== Task details ==
Write out every line below again exactly as it stands, skipping each image.

== Raw data ==
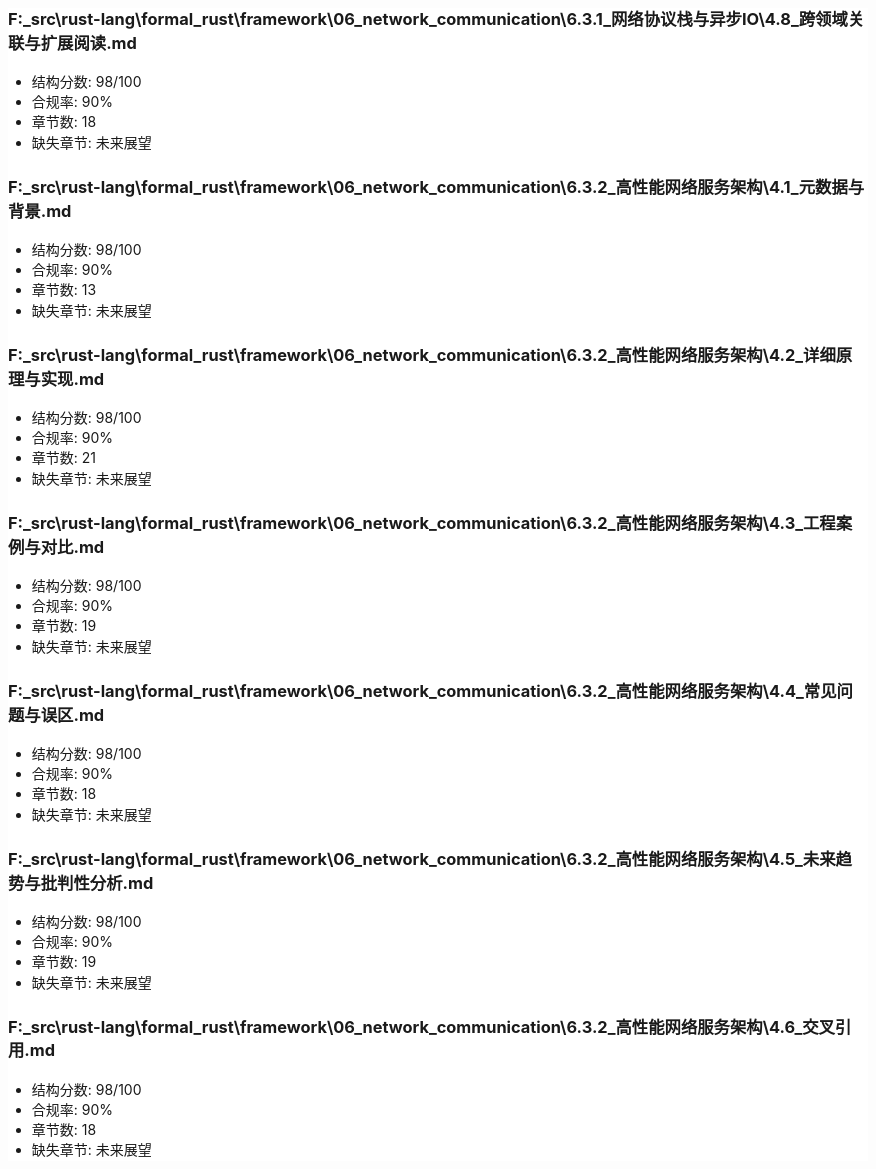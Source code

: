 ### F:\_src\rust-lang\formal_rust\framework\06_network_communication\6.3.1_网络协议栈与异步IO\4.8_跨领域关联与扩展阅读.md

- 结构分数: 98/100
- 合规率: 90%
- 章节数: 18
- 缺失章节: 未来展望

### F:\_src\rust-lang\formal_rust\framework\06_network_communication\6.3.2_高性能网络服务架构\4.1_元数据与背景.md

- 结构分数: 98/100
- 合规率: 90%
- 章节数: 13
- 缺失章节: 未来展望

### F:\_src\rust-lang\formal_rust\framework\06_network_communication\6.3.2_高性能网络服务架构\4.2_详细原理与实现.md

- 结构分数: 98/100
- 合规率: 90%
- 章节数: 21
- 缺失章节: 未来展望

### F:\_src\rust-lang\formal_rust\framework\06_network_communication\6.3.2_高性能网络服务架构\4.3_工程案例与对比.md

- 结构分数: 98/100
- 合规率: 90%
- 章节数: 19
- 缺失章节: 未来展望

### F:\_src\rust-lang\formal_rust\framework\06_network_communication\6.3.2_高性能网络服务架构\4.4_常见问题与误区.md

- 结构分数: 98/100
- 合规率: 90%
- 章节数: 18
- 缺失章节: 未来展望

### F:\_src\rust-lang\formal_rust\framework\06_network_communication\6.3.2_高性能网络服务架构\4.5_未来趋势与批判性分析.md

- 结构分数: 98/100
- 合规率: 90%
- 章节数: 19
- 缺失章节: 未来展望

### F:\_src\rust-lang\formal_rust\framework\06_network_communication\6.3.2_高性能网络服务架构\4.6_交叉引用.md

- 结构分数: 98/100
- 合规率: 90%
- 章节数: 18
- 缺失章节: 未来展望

== Answer to the problem ==
Source code

: ### F:\_src\rust-lang\formal_rust\framework\06_network_communication\6.3.1_网络协议栈与异步IO\4.8_跨领域关联与扩展阅读.md

- 结构分数: 98/100
- 合规率: 90%
- 章节数: 18
- 缺失章节: 未来展望

### F:\_src\rust-lang\formal_rust\framework\06_network_communication\6.3.2_高性能网络服务架构\4.1_元数据与背景.md

- 结构分数: 98/100
- 合规率: 90%
- 章节数: 13
- 缺失章节: 未来展望

### F:\_src\rust-lang\formal_rust\framework\06_network_communication\6.3.2_高性能网络服务架构\4.2_详细原理与实现.md

- 结构分数: 98/100
- 合规率: 90%
- 章节数: 21
- 缺失章节: 未来展望

### F:\_src\rust-lang\formal_rust\framework\06_network_communication\6.3.2_高性能网络服务架构\4.3_工程案例与对比.md

- 结构分数: 98/100
- 合规率: 90%
- 章节数: 19
- 缺失章节: 未来展望

### F:\_src\rust-lang\formal_rust\framework\06_network_communication\6.3.2_高性能网络服务架构\4.4_常见问题与误区.md

- 结构分数: 98/100
- 合规率: 90%
- 章节数: 18
- 缺失章节: 未来展望

### F:\_src\rust-lang\formal_rust\framework\06_network_communication\6.3.2_高性能网络服务架构\4.5_未来趋势与批判性分析.md

- 结构分数: 98/100
- 合规率: 90%
- 章节数: 19
- 缺失章节: 未来展望

### F:\_src\rust-lang\formal_rust\framework\06_network_communication\6.3.2_高性能网络服务架构\4.6_交叉引用.md

- 结构分数: 98/100
- 合规率: 90%
- 章节数: 18
- 缺失章节: 未来展望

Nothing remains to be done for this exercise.